→ **WHAT THIS TASK INVOLVES**
Exactly the lines from the one containing "- [ ] Date获取时间" through the one containing "- Includes historical" in the listing below are to be copied, with the pictures left out.

▬▬▬▬▬▬▬▬▬▬

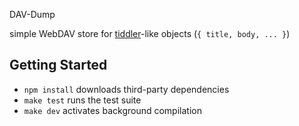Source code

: DAV-Dump

simple WebDAV store for [tiddler](http://tiddlywiki.com/#Tiddlers)-like objects
(`{ title, body, ... }`)


Getting Started
---------------

* `npm install` downloads third-party dependencies
* `make test` runs the test suite
* `make dev` activates background compilation

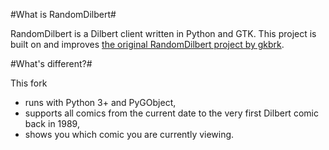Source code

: #What is RandomDilbert#

RandomDilbert is a Dilbert client written in Python and GTK. 
This project is built on and improves [the original RandomDilbert project by gkbrk](https://github.com/gkbrk/RandomDilbert).

#What's different?#

This fork
* runs with Python 3+ and PyGObject,
* supports all comics from the current date to the very first Dilbert comic back in 1989,
* shows you which comic you are currently viewing.
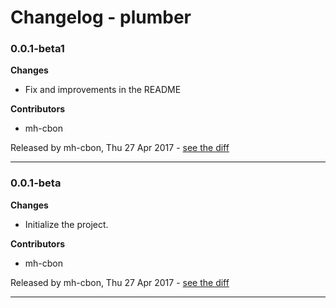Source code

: # Changelog - plumber

### 0.0.1-beta1

__Changes__

- Fix and improvements in the README

__Contributors__

- mh-cbon

Released by mh-cbon, Thu 27 Apr 2017 -
[see the diff](https://github.com/mh-cbon/plumber/compare/0.0.1-beta...0.0.1-beta1#diff)
______________

### 0.0.1-beta

__Changes__

- Initialize the project.

__Contributors__

- mh-cbon

Released by mh-cbon, Thu 27 Apr 2017 -
[see the diff](https://github.com/mh-cbon/plumber/compare/78db9e516e383d770dfeac358221809f0d4e1528...0.0.1-beta#diff)
______________


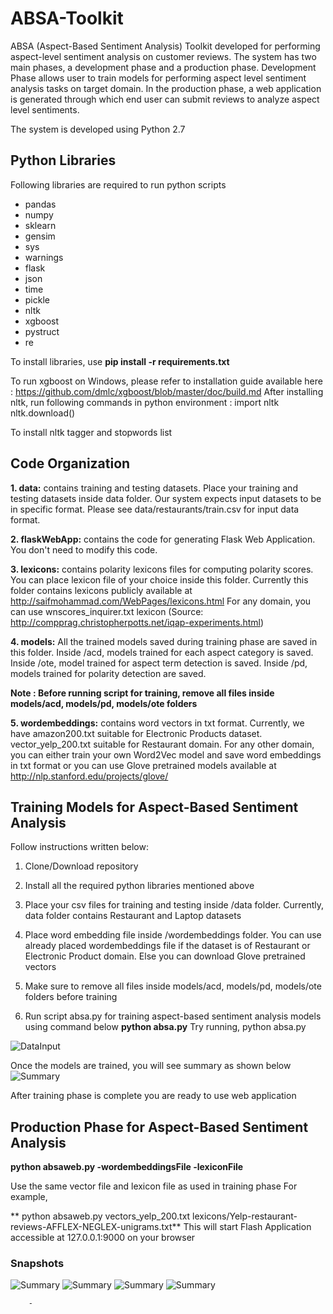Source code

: # ABSA-Toolkit
ABSA (Aspect-Based Sentiment Analysis) Toolkit developed for performing aspect-level sentiment analysis on customer reviews. The system has two main phases, a development phase and a production phase. Development Phase allows user to train models for performing aspect level sentiment analysis tasks on target domain. In the production phase, a web application is generated through which end user can submit reviews to analyze aspect level sentiments.

The system is developed using Python 2.7

## Python Libraries
Following libraries are required to run python scripts
- pandas
- numpy
- sklearn
- gensim
- sys
- warnings
- flask
- json
- time
- pickle
- nltk
- xgboost
- pystruct
- re

To install libraries, use **pip install -r requirements.txt**

To run xgboost on Windows, please refer to installation guide available here : https://github.com/dmlc/xgboost/blob/master/doc/build.md
After installing nltk, run following commands in python environment : 
import nltk
nltk.download()

To install nltk tagger and stopwords list
## Code Organization
**1. data:** contains training and testing datasets. Place your training and testing datasets inside data folder. Our system expects input datasets to be in specific format. Please see data/restaurants/train.csv for input data format.

**2. flaskWebApp:** contains the code for generating Flask Web Application. You don't need to modify this code.

**3. lexicons:** contains polarity lexicons files for computing polarity scores. You can place lexicon file of your choice inside this folder. Currently this folder contains lexicons publicly available at http://saifmohammad.com/WebPages/lexicons.html
For any domain, you can use  wnscores_inquirer.txt lexicon (Source: http://compprag.christopherpotts.net/iqap-experiments.html)

**4. models:** All the trained models saved during training phase are saved in this folder. Inside /acd, models trained for each aspect category is saved. Inside /ote, model trained for aspect term detection is saved. Inside /pd, models trained for polarity detection are saved.

**Note : Before running script for training, remove all files inside models/acd, models/pd, models/ote folders**

**5. wordembeddings:** contains word vectors in txt format. Currently, we have amazon200.txt suitable for Electronic Products dataset. vector_yelp_200.txt suitable for Restaurant domain. For any other domain, you can either train your own Word2Vec model and save word embeddings in txt format or you can use Glove pretrained models available at http://nlp.stanford.edu/projects/glove/

## Training Models for Aspect-Based Sentiment Analysis
Follow instructions written below:
1. Clone/Download repository
2. Install all the required python libraries mentioned above
3. Place your csv files for training and testing inside /data folder. Currently, data folder contains Restaurant and Laptop datasets 
4. Place word embedding file inside /wordembeddings folder. You can use already placed wordembeddings file if the dataset is of Restaurant or Electronic Product domain. Else you can download Glove pretrained vectors

5. Make sure to remove all files inside models/acd, models/pd, models/ote folders before training
6. Run script absa.py for training aspect-based sentiment analysis models using command below
        **python absa.py**
   Try running,
   python absa.py

![DataInput](https://github.com/zarmeen92/ABSA-Toolkit/blob/master/absa-snapshots/data_fig2.jpg)

Once the models are trained, you will see summary as shown below
![Summary](https://github.com/zarmeen92/ABSA-Toolkit/blob/master/absa-snapshots/summary_train_fig5.jpg)


After training phase is complete you are ready to use web application

## Production Phase for Aspect-Based Sentiment Analysis
**python absaweb.py -wordembeddingsFile -lexiconFile**

Use the same vector file and lexicon file as used in training phase
For example,

** python absaweb.py vectors_yelp_200.txt lexicons/Yelp-restaurant-reviews-AFFLEX-NEGLEX-unigrams.txt**
This will start Flash Application accessible at 127.0.0.1:9000 on your browser
### Snapshots 

![Summary](https://github.com/zarmeen92/ABSA-Toolkit/blob/master/absa-snapshots/Capture7.PNG)
![Summary](https://github.com/zarmeen92/ABSA-Toolkit/blob/master/absa-snapshots/Capture8.PNG)
![Summary](https://github.com/zarmeen92/ABSA-Toolkit/blob/master/absa-snapshots/Capture9.PNG)
![Summary](https://github.com/zarmeen92/ABSA-Toolkit/blob/master/absa-snapshots/Capture10.PNG)













        - 


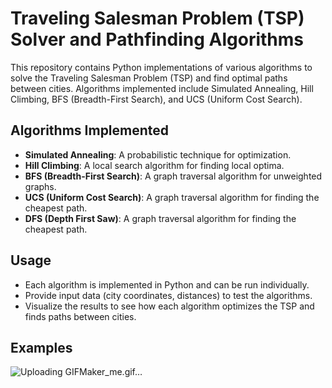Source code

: # Traveling Salesman Problem (TSP) Solver and Pathfinding Algorithms

This repository contains Python implementations of various algorithms to solve the Traveling Salesman Problem (TSP) and find optimal paths between cities. Algorithms implemented include Simulated Annealing, Hill Climbing, BFS (Breadth-First Search), and UCS (Uniform Cost Search).

## Algorithms Implemented
- **Simulated Annealing**: A probabilistic technique for optimization.
- **Hill Climbing**: A local search algorithm for finding local optima.
- **BFS (Breadth-First Search)**: A graph traversal algorithm for unweighted graphs.
- **UCS (Uniform Cost Search)**: A graph traversal algorithm for finding the cheapest path.
- **DFS (Depth First Saw)**: A graph traversal algorithm for finding the cheapest path.


## Usage
- Each algorithm is implemented in Python and can be run individually.
- Provide input data (city coordinates, distances) to test the algorithms.
- Visualize the results to see how each algorithm optimizes the TSP and finds paths between cities.

## Examples
![Uploading GIFMaker_me.gif…]()
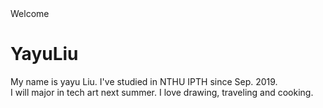 <!DOCTYPE html>
<html>
<head>
  <tytle>Welcome</tytle>

</head>
<body>

<h1>YayuLiu</h1>
<p>My name is yayu Liu. I've studied in NTHU IPTH since Sep. 2019.<br >
I will major in tech art next summer. I love drawing, traveling and cooking.<br ></p>

</body>
</html>
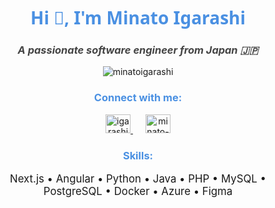<h1 align="center" style="font-family: 'Segoe UI', Tahoma, Geneva, Verdana, sans-serif; color: #4A90E2;">
  Hi 👋, I'm Minato Igarashi
</h1>
<h3 align="center" style="color: #444; font-style: italic;">
  A passionate software engineer from Japan 🇯🇵
</h3>

<p align="center">
  <img src="https://komarev.com/ghpvc/?username=minatoigarashi&label=Profile%20views&color=0e75b6&style=flat" alt="minatoigarashi">
</p>

<h3 align="center" style="color: #4A90E2;">Connect with me:</h3>
<p align="center">
  <a href="https://twitter.com/dev_3710" target="_blank" style="margin: 0 10px;">
    <img src="https://raw.githubusercontent.com/rahuldkjain/github-profile-readme-generator/master/src/images/icons/Social/twitter.svg" alt="igarashi3710" height="30" width="40" />
  </a>
  <a href="https://www.linkedin.com/in/minato-igarashi" target="_blank" style="margin: 0 10px;">
    <img src="https://raw.githubusercontent.com/rahuldkjain/github-profile-readme-generator/master/src/images/icons/Social/linked-in-alt.svg" alt="minato-igarashi" height="30" width="40" />
  </a>
</p>

<h3 align="center" style="color: #4A90E2;">Skills:</h3>
<p align="center" style="font-size: 1.2em;">
  <span title="Next.js">Next.js</span> •
  <span title="Angular">Angular</span> •
  <span title="Python">Python</span> •
  <span title="Java">Java</span> •
  <span title="PHP">PHP</span> •
  <span title="MySQL">MySQL</span> •
  <span title="PostgreSQL">PostgreSQL</span> •
  <span title="Docker">Docker</span> •
  <span title="Azure">Azure</span> •
  <span title="Figma">Figma</span>
</p>
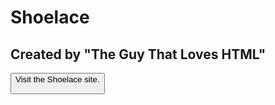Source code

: # Shoelace
## Created by "The Guy That Loves HTML"
<button type="button" href="//theguythatloveshtml.github.io/shoestrap" class="btn btn-primary">Visit the Shoelace site</a>. 
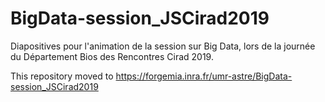 # BigData-session_JSCirad2019

Diapositives pour l'animation de la session sur Big Data,
lors de la journée du Département Bios des Rencontres Cirad 2019.

This repository moved to https://forgemia.inra.fr/umr-astre/BigData-session_JSCirad2019
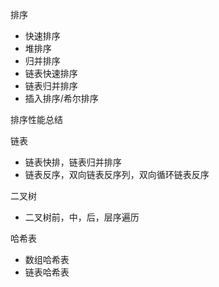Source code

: 
排序
- 快速排序
- 堆排序
- 归并排序
- 链表快速排序
- 链表归并排序
- 插入排序/希尔排序

排序性能总结

链表
- 链表快排，链表归并排序
- 链表反序，双向链表反序列，双向循环链表反序

二叉树
- 二叉树前，中，后，层序遍历

哈希表
- 数组哈希表
- 链表哈希表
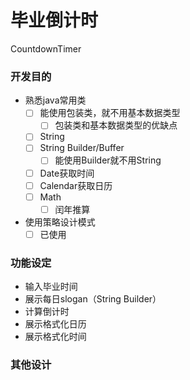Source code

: # 毕业倒计时
CountdownTimer
### 开发目的
* 熟悉java常用类
  - [ ] 能使用包装类，就不用基本数据类型
    - [ ] 包装类和基本数据类型的优缺点
  - [ ] String
  - [ ] String Builder/Buffer
    - [ ] 能使用Builder就不用String
  - [ ] Date获取时间
  - [ ] Calendar获取日历
  - [ ] Math
    - [ ] 闰年推算
* 使用策略设计模式
  - [ ] 已使用
### 功能设定
* 输入毕业时间
* 展示每日slogan（String Builder）
* 计算倒计时
* 展示格式化日历
* 展示格式化时间
### 其他设计
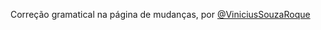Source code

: Correção gramatical na página de mudanças, por [@ViniciusSouzaRoque](https://github.com/ViniciusSouzaRoque)
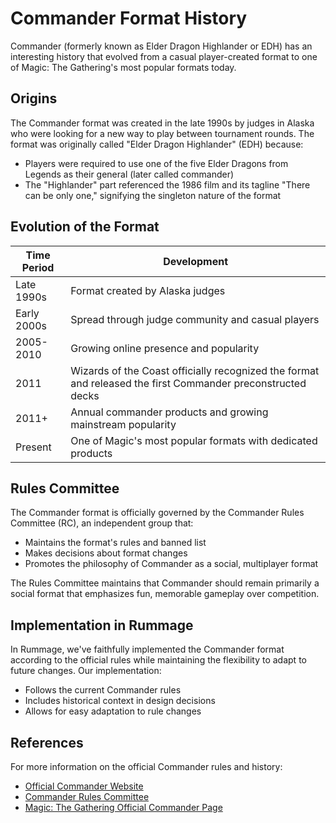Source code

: # Commander Format History

Commander (formerly known as Elder Dragon Highlander or EDH) has an interesting history that evolved from a casual player-created format to one of Magic: The Gathering's most popular formats today.

## Origins

The Commander format was created in the late 1990s by judges in Alaska who were looking for a new way to play between tournament rounds. The format was originally called "Elder Dragon Highlander" (EDH) because:

- Players were required to use one of the five Elder Dragons from Legends as their general (later called commander)
- The "Highlander" part referenced the 1986 film and its tagline "There can be only one," signifying the singleton nature of the format

## Evolution of the Format

| Time Period | Development |
|-------------|-------------|
| Late 1990s | Format created by Alaska judges |
| Early 2000s | Spread through judge community and casual players |
| 2005-2010 | Growing online presence and popularity |
| 2011 | Wizards of the Coast officially recognized the format and released the first Commander preconstructed decks |
| 2011+ | Annual commander products and growing mainstream popularity |
| Present | One of Magic's most popular formats with dedicated products |

## Rules Committee

The Commander format is officially governed by the Commander Rules Committee (RC), an independent group that:

- Maintains the format's rules and banned list
- Makes decisions about format changes
- Promotes the philosophy of Commander as a social, multiplayer format

The Rules Committee maintains that Commander should remain primarily a social format that emphasizes fun, memorable gameplay over competition.

## Implementation in Rummage

In Rummage, we've faithfully implemented the Commander format according to the official rules while maintaining the flexibility to adapt to future changes. Our implementation:

- Follows the current Commander rules
- Includes historical context in design decisions
- Allows for easy adaptation to rule changes

## References

For more information on the official Commander rules and history:
- [Official Commander Website](https://mtgcommander.net/)
- [Commander Rules Committee](https://mtgcommander.net/index.php/about-us/)
- [Magic: The Gathering Official Commander Page](https://magic.wizards.com/en/formats/commander) 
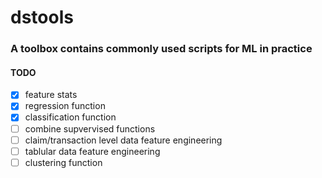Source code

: # dstools

### A toolbox contains commonly used scripts for ML in practice

#### TODO

 - [x] feature stats
 - [x] regression function
 - [x] classification function
 - [ ] combine supvervised functions
 - [ ] claim/transaction level data feature engineering
 - [ ] tablular data feature engineering
 - [ ] clustering function
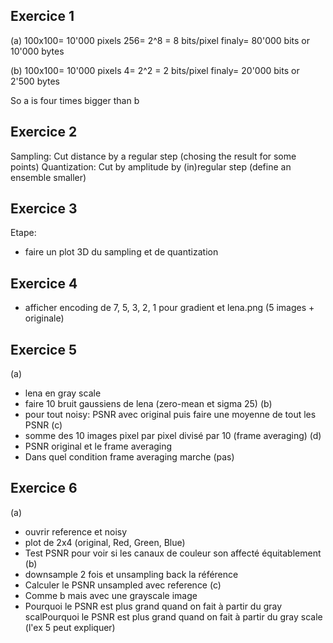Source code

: ## Exercice 1
(a)
100x100= 10'000 pixels
256= 2^8 = 8 bits/pixel
finaly= 80'000 bits or 10'000 bytes

(b)
100x100= 10'000 pixels
4= 2^2 = 2 bits/pixel
finaly= 20'000 bits or 2'500 bytes

So a is four times bigger than b

## Exercice 2
Sampling: Cut distance by a regular step (chosing the result for some points)
Quantization: Cut by amplitude by (in)regular step (define an ensemble smaller)

## Exercice 3
Etape:
- faire un plot 3D du sampling et de quantization

## Exercice 4
- afficher encoding de 7, 5, 3, 2, 1 pour gradient et lena.png (5 images + originale) 
## Exercice 5
(a)
- lena en gray scale 
- faire 10 bruit gaussiens de lena (zero-mean et sigma 25)
(b)
- pour tout noisy: PSNR avec original puis faire une moyenne de tout les PSNR
(c)
- somme des 10 images pixel par pixel divisé par 10 (frame averaging)
(d)
- PSNR original et le frame averaging
- Dans quel condition frame averaging marche (pas)

## Exercice 6
(a)
- ouvrir reference et noisy 
- plot de 2x4 (original, Red, Green, Blue)
- Test PSNR pour voir si les canaux de couleur son affecté équitablement
(b)
- downsample 2 fois et unsampling back la référence
- Calculer le PSNR unsampled avec reference
(c)
- Comme b mais avec une grayscale image
- Pourquoi le PSNR est plus grand quand on fait à partir du gray scalPourquoi le PSNR est plus grand quand on fait à partir du gray scale (l'ex 5 peut expliquer)
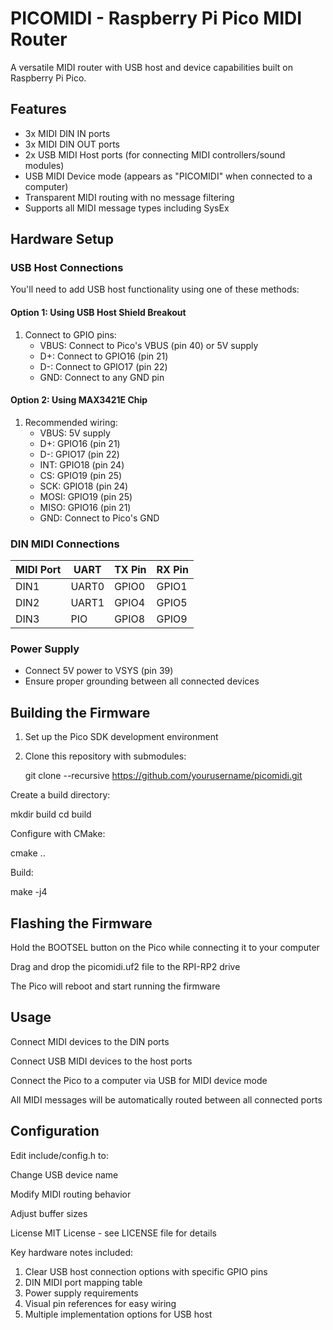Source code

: # PICOMIDI - Raspberry Pi Pico MIDI Router

A versatile MIDI router with USB host and device capabilities built on Raspberry Pi Pico.

## Features

- 3x MIDI DIN IN ports
- 3x MIDI DIN OUT ports
- 2x USB MIDI Host ports (for connecting MIDI controllers/sound modules)
- USB MIDI Device mode (appears as "PICOMIDI" when connected to a computer)
- Transparent MIDI routing with no message filtering
- Supports all MIDI message types including SysEx

## Hardware Setup

### USB Host Connections

You'll need to add USB host functionality using one of these methods:

#### Option 1: Using USB Host Shield Breakout
1. Connect to GPIO pins:
   - VBUS: Connect to Pico's VBUS (pin 40) or 5V supply
   - D+: Connect to GPIO16 (pin 21)
   - D-: Connect to GPIO17 (pin 22)
   - GND: Connect to any GND pin

#### Option 2: Using MAX3421E Chip
1. Recommended wiring:
   - VBUS: 5V supply
   - D+: GPIO16 (pin 21)
   - D-: GPIO17 (pin 22)
   - INT: GPIO18 (pin 24)
   - CS: GPIO19 (pin 25)
   - SCK: GPIO18 (pin 24)
   - MOSI: GPIO19 (pin 25)
   - MISO: GPIO16 (pin 21)
   - GND: Connect to Pico's GND

### DIN MIDI Connections

| MIDI Port | UART | TX Pin | RX Pin |
|-----------|------|--------|--------|
| DIN1      | UART0| GPIO0  | GPIO1  |
| DIN2      | UART1| GPIO4  | GPIO5  |
| DIN3      | PIO  | GPIO8  | GPIO9  |

### Power Supply
- Connect 5V power to VSYS (pin 39)
- Ensure proper grounding between all connected devices

## Building the Firmware

1. Set up the Pico SDK development environment
2. Clone this repository with submodules:
  
   git clone --recursive https://github.com/yourusername/picomidi.git

Create a build directory:

  mkdir build
  cd build
  
Configure with CMake:

  cmake ..

Build:

  make -j4

## Flashing the Firmware

Hold the BOOTSEL button on the Pico while connecting it to your computer

Drag and drop the picomidi.uf2 file to the RPI-RP2 drive

The Pico will reboot and start running the firmware

## Usage

Connect MIDI devices to the DIN ports

Connect USB MIDI devices to the host ports

Connect the Pico to a computer via USB for MIDI device mode

All MIDI messages will be automatically routed between all connected ports

## Configuration

Edit include/config.h to:

Change USB device name

Modify MIDI routing behavior

Adjust buffer sizes

License
MIT License - see LICENSE file for details


Key hardware notes included:
1. Clear USB host connection options with specific GPIO pins
2. DIN MIDI port mapping table
3. Power supply requirements
4. Visual pin references for easy wiring
5. Multiple implementation options for USB host

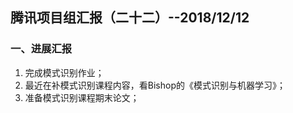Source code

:## 腾讯项目组汇报（二十二）--2018/12/12

### 一、进展汇报

1. 完成模式识别作业；
2. 最近在补模式识别课程内容，看Bishop的《模式识别与机器学习》；
3. 准备模式识别课程期末论文；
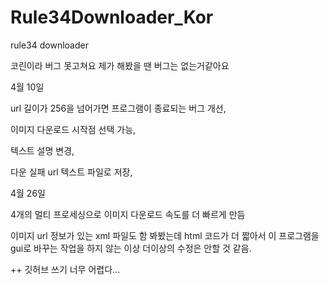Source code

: # Rule34Downloader_Kor
rule34 downloader

코린이라 버그 못고쳐요
제가 해봤을 땐 버그는 없는거같아요


4월 10일 

url 길이가 256을 넘어가면 프로그램이 종료되는 버그 개선, 

이미지 다운로드 시작점 선택 가능, 

텍스트 설명 변경, 

다운 실패 url 텍스트 파일로 저장, 


4월 26일

4개의 멀티 프로세싱으로 이미지 다운로드 속도를 더 빠르게 만듬

이미지 url 정보가 있는 xml 파일도 함 봐봤는데 html 코드가 더 짧아서 이 프로그램을 gui로 바꾸는 작업을 하지 않는 이상 더이상의 수정은 안할 것 같음.

++ 깃허브 쓰기 너무 어렵다...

▬▬▬▬▬▬▬▬▬▬

→ **FINAL ANSWER**
  - [ ] Date获取时间
  - [ ] Calendar获取日历
  - [ ] Math
    - [ ] 闰年推算
* 使用策略设计模式
  - [ ] 已使用
### 功能设定
* 输入毕业时间
* 展示每日slogan（String Builder）
* 计算倒计时
* 展示格式化日历
* 展示格式化时间
### 其他设计
Source code

: Correção gramatical na página de mudanças, por [@ViniciusSouzaRoque](https://github.com/ViniciusSouzaRoque)
Source code

: # Commander Format History

Commander (formerly known as Elder Dragon Highlander or EDH) has an interesting history that evolved from a casual player-created format to one of Magic: The Gathering's most popular formats today.

## Origins

The Commander format was created in the late 1990s by judges in Alaska who were looking for a new way to play between tournament rounds. The format was originally called "Elder Dragon Highlander" (EDH) because:

- Players were required to use one of the five Elder Dragons from Legends as their general (later called commander)
- The "Highlander" part referenced the 1986 film and its tagline "There can be only one," signifying the singleton nature of the format

## Evolution of the Format

| Time Period | Development |
|-------------|-------------|
| Late 1990s | Format created by Alaska judges |
| Early 2000s | Spread through judge community and casual players |
| 2005-2010 | Growing online presence and popularity |
| 2011 | Wizards of the Coast officially recognized the format and released the first Commander preconstructed decks |
| 2011+ | Annual commander products and growing mainstream popularity |
| Present | One of Magic's most popular formats with dedicated products |

## Rules Committee

The Commander format is officially governed by the Commander Rules Committee (RC), an independent group that:

- Maintains the format's rules and banned list
- Makes decisions about format changes
- Promotes the philosophy of Commander as a social, multiplayer format

The Rules Committee maintains that Commander should remain primarily a social format that emphasizes fun, memorable gameplay over competition.

## Implementation in Rummage

In Rummage, we've faithfully implemented the Commander format according to the official rules while maintaining the flexibility to adapt to future changes. Our implementation:

- Follows the current Commander rules
- Includes historical context in design decisions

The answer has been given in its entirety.